• _Exercise aim_: Extract from the entries below, exactly as given, only the lines from the line containing "15 Of whom be" to the line containing "17 Notwithstanding the", both lines included.

• _Task input_:
■ ■ ■ ■
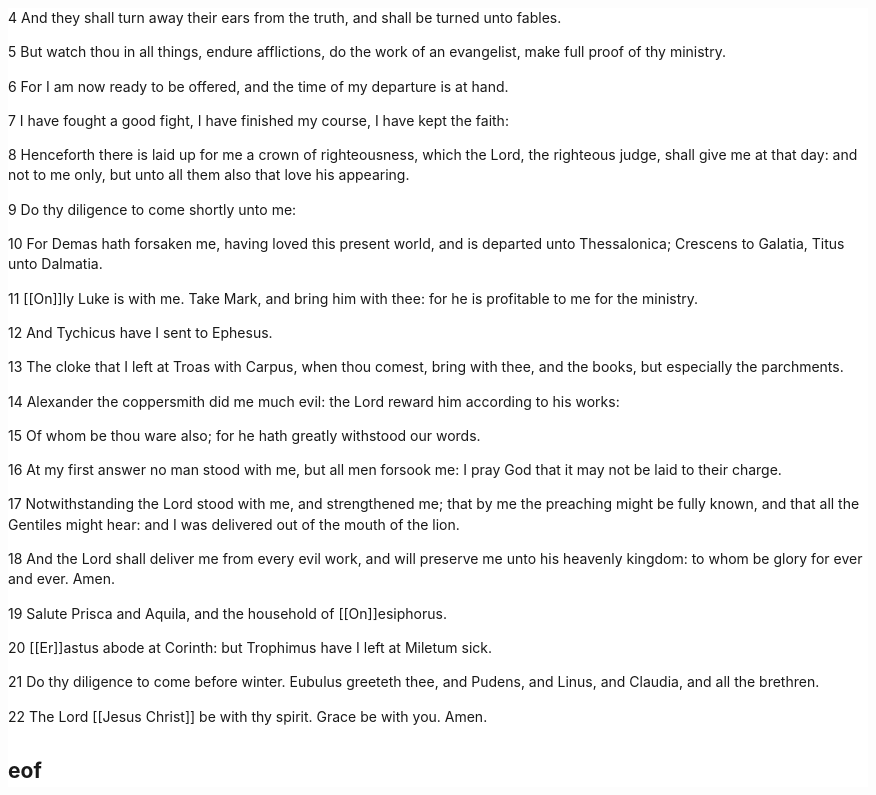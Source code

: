4 And they shall turn away their ears from the truth, and shall be turned unto fables.

5 But watch thou in all things, endure afflictions, do the work of an evangelist, make full proof of thy ministry.

6 For I am now ready to be offered, and the time of my departure is at hand.

7 I have fought a good fight, I have finished my course, I have kept the faith:

8 Henceforth there is laid up for me a crown of righteousness, which the Lord, the righteous judge, shall give me at that day: and not to me only, but unto all them also that love his appearing.

9 Do thy diligence to come shortly unto me:

10 For Demas hath forsaken me, having loved this present world, and is departed unto Thessalonica; Crescens to Galatia, Titus unto Dalmatia.

11 [[On]]ly Luke is with me. Take Mark, and bring him with thee: for he is profitable to me for the ministry.

12 And Tychicus have I sent to Ephesus.

13 The cloke that I left at Troas with Carpus, when thou comest, bring with thee, and the books, but especially the parchments.

14 Alexander the coppersmith did me much evil: the Lord reward him according to his works:

15 Of whom be thou ware also; for he hath greatly withstood our words.

16 At my first answer no man stood with me, but all men forsook me: I pray God that it may not be laid to their charge.

17 Notwithstanding the Lord stood with me, and strengthened me; that by me the preaching might be fully known, and that all the Gentiles might hear: and I was delivered out of the mouth of the lion.

18 And the Lord shall deliver me from every evil work, and will preserve me unto his heavenly kingdom: to whom be glory for ever and ever. Amen.

19 Salute Prisca and Aquila, and the household of [[On]]esiphorus.

20 [[Er]]astus abode at Corinth: but Trophimus have I left at Miletum sick.

21 Do thy diligence to come before winter. Eubulus greeteth thee, and Pudens, and Linus, and Claudia, and all the brethren.

22 The Lord [[Jesus Christ]] be with thy spirit. Grace be with you. Amen.


## eof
■ ■ ■ ■
• _Task solution_:
15 Of whom be thou ware also; for he hath greatly withstood our words.

16 At my first answer no man stood with me, but all men forsook me: I pray God that it may not be laid to their charge.

17 Notwithstanding the Lord stood with me, and strengthened me; that by me the preaching might be fully known, and that all the Gentiles might hear: and I was delivered out of the mouth of the lion.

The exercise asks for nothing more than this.